Which makes sense, as I later found this interview with the H.A., the author, where he says:

H.A.: I was really stoked that it looked as good as I’d hoped it would. It was awesome to finally see it all come together. I really wanted the whole book, as an object, to feel like a complete maximalist work in itself. I didn’t want any page to feel underutilized. I’m really glad I was able to design the entire book cover and the title pages and everything. Silver Sprocket did a really good job with printing it and gave me a lot of freedom and I’m so glad they were able to help me make it as tacky and obnoxious as I wanted it to be.

How fun is that? I think he did a great job. It’s fun, it’s sexy, the costumes and fashion and settings are gorgeous, and the characters are so well designed. It makes me think about being in my own mid-twenties, and getting high and spending too much time in a tumblr and wikipedia hole circa 2012, but like, in a good way.

A note on being queer

From the get-go, H.A. makes it clear that his mission is to make a goofy and campy romp featuring trans-men having fun. Just two dudes, having a good time, and being unabashedly queer. Yet here he does a funny thing: his characters don’t look like what I thought that they were going to look like, especially in a fantasy setting where anything goes.

To quote from H.A.’s retrospring,

Anonymous: Ngl at first I thought Jules and Casper were lesbians and it was a surprise discovering they’re boys. Thank you for the way you convey their gender expression!

H.A.: my relationship w gender is complicated and I have a hard time naming it except to express it thru characters or by being myself and this is the best way I can do it

Like, I myself, I identify as trans-femme. I think women are pretty great. I’ve gone to great lengths to try to be more like women. Going in, I was ready to be like, this won’t neccessarily speak to me directly, and that’s fine.

But now that I’ve read the book, I’m like: if I had to detransition? and be, like, a guy again (gross)? I would want my whole vibe to be like Casper’s in the comic. What a beautiful and chill way to be.

Anyways, I’m going to buy three copies to give out as gifts.

  1. To do TCAF properly, without rushing, you need at least three hours to properly wander the festival and take in all the sights and scenes. I really enjoy going to TCAF. I’ve been, gosh, at least a half dozen times. I remember going in 2005, when it was held in the parking lot behind Honest Ed’s.

  2. In 2005, I had all the time in the world but I had to count my pennies and agonize over each and every purchase. As I approach middle age, I might lack time but I am at least blessed with money.

  3. I’m not a comics… super-fan. I love the medium; I think comics have a special power to capture the reader’s attention and take them away to another time and place. They provide a unique and arresting combination of visuals and text.

    But any given comic book has to speak to me, I don’t know.
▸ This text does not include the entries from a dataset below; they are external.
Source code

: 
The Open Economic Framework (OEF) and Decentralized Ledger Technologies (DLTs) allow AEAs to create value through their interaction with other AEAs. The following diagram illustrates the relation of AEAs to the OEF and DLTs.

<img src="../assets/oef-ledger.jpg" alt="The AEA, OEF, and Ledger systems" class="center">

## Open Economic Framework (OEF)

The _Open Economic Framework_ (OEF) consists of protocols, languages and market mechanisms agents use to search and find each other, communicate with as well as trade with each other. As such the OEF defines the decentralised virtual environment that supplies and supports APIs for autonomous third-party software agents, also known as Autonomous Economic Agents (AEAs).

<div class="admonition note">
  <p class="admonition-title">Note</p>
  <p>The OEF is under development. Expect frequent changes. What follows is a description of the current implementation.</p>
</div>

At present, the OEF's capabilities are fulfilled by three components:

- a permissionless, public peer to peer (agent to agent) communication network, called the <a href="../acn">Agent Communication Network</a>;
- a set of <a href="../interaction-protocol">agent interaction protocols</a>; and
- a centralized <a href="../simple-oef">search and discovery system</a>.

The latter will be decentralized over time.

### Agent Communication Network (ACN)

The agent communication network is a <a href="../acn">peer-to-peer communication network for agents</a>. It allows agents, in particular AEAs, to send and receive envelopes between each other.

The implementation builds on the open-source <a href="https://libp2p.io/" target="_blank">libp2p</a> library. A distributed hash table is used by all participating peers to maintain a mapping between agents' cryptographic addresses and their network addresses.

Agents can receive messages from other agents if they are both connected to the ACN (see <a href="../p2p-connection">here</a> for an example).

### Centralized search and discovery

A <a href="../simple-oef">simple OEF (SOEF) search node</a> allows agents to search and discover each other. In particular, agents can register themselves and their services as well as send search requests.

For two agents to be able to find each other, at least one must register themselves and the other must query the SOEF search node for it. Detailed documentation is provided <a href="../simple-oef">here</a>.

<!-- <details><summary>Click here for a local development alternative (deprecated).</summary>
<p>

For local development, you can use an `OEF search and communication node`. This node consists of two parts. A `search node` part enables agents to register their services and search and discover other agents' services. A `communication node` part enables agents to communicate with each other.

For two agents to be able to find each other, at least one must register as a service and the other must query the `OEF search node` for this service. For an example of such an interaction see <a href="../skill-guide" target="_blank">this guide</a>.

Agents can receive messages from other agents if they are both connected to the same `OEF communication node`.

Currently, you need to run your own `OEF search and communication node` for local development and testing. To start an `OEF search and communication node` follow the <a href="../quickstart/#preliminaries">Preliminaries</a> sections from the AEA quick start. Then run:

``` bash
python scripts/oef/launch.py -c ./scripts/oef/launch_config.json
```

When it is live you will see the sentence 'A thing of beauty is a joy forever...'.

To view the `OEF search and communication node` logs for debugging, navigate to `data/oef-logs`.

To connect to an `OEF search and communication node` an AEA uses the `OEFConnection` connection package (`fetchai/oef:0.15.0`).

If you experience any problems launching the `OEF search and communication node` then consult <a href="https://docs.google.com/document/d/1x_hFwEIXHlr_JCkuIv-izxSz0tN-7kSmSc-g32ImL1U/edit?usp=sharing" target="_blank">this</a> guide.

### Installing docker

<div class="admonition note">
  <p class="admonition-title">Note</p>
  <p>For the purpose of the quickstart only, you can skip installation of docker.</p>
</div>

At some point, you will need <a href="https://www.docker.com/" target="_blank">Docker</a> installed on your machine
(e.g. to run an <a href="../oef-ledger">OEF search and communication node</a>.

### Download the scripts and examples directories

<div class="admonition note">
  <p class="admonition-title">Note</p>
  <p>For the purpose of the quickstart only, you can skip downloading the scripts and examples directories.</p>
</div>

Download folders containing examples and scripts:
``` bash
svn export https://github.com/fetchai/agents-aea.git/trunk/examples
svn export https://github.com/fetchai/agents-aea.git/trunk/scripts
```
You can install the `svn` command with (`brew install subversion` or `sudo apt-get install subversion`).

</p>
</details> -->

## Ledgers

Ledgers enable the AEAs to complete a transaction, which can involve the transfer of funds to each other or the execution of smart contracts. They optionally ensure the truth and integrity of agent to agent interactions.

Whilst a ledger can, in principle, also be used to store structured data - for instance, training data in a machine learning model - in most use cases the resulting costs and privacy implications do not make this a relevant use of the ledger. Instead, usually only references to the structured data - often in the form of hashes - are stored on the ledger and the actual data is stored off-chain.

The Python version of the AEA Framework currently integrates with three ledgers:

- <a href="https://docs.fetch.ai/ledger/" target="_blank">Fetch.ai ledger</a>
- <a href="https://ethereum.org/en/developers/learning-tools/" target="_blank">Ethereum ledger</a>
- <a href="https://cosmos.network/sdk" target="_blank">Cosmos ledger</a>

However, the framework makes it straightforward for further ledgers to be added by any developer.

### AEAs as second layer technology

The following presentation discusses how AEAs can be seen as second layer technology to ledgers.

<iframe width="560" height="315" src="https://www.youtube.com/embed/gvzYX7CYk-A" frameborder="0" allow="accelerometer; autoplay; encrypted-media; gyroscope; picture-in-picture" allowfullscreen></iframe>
    The art has to “pop”. Half-tone manga leaves me cold. I like that photocopied zines exist more than I enjoy actually reading them. If I were an artist myself, I might enjoy leafing through sketchbooks – but I’m not, and so I don’t. In theory I feel like I should enjoy weird abstract experiments, but more often than not I just want to be charmed by a story and escape somewhere, or at least learn something new.5 Frankly, I have read one too many raw and overly honest autobiographical coming-of-age retellings.

  4. Here, a brief pause. A couple years ago, when I was figuring out my gender and coming out, Mattie was a rare source of inspiration for being trans-femme non-binary. I remember being fascinated with their transition. I’m happy to report that Boys Weekend is a fun romp, and I felt simultaneously like the protagonist, a trans-femme non-binary former-beardo, and that I was being roasted. I’ve always enjoyed TCAF, but gosh, now that I’m queer it’s taken on new depths. There were so many of us milling around.

  5. I grew up on brazillian translations of Spiderman and X-Men comics, several issues cropped and bound into little A5 booklets they sold in papelarias. Occasionally we would get Duck Tales, or Mafalda. In highschool, I read Sandman and was blown away. One of my best friends’ cool older brother lent me his copy of Joe Sacco’s Palestine, and every book Joe has made has felt like a revelation.